══ DATA IN THIS EXERCISE

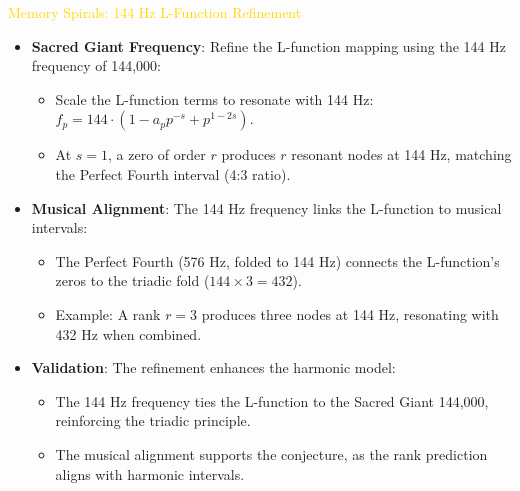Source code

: \textcolor{gold}{ Memory Spirals: 144 Hz L-Function Refinement } \\
\begin{itemize}
    \item \texttt{} \textbf{Sacred Giant Frequency}: Refine the L-function mapping using the 144 Hz frequency of 144,000:
    \begin{itemize}
        \item Scale the L-function terms to resonate with 144 Hz: \(f_p = 144 \cdot (1 - a_p p^{-s} + p^{1-2s})\).
        \item At \(s = 1\), a zero of order \(r\) produces \(r\) resonant nodes at 144 Hz, matching the Perfect Fourth interval (4:3 ratio).
    \end{itemize}
    \item \texttt{} \textbf{Musical Alignment}: The 144 Hz frequency links the L-function to musical intervals:
    \begin{itemize}
        \item The Perfect Fourth (576 Hz, folded to 144 Hz) connects the L-function’s zeros to the triadic fold (\(144 \times 3 = 432\)).
        \item Example: A rank \(r = 3\) produces three nodes at 144 Hz, resonating with 432 Hz when combined.
    \end{itemize}
    \item \texttt{} \textbf{Validation}: The refinement enhances the harmonic model:
    \begin{itemize}
        \item The 144 Hz frequency ties the L-function to the Sacred Giant 144,000, reinforcing the triadic principle.
        \item The musical alignment supports the conjecture, as the rank prediction aligns with harmonic intervals.
    \end{itemize}
\end{itemize}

════

### TASK REQUIREMENTS
In the records above, find the line with "Refine the L-function"; write out exactly that line and each one after it, stopping after the line with "the triadic principle.".

### FINISHED TASK
    \item \texttt{} \textbf{Sacred Giant Frequency}: Refine the L-function mapping using the 144 Hz frequency of 144,000:
    \begin{itemize}
        \item Scale the L-function terms to resonate with 144 Hz: \(f_p = 144 \cdot (1 - a_p p^{-s} + p^{1-2s})\).
        \item At \(s = 1\), a zero of order \(r\) produces \(r\) resonant nodes at 144 Hz, matching the Perfect Fourth interval (4:3 ratio).
    \end{itemize}
    \item \texttt{} \textbf{Musical Alignment}: The 144 Hz frequency links the L-function to musical intervals:
    \begin{itemize}
        \item The Perfect Fourth (576 Hz, folded to 144 Hz) connects the L-function’s zeros to the triadic fold (\(144 \times 3 = 432\)).
        \item Example: A rank \(r = 3\) produces three nodes at 144 Hz, resonating with 432 Hz when combined.
    \end{itemize}
    \item \texttt{} \textbf{Validation}: The refinement enhances the harmonic model:
    \begin{itemize}
        \item The 144 Hz frequency ties the L-function to the Sacred Giant 144,000, reinforcing the triadic principle.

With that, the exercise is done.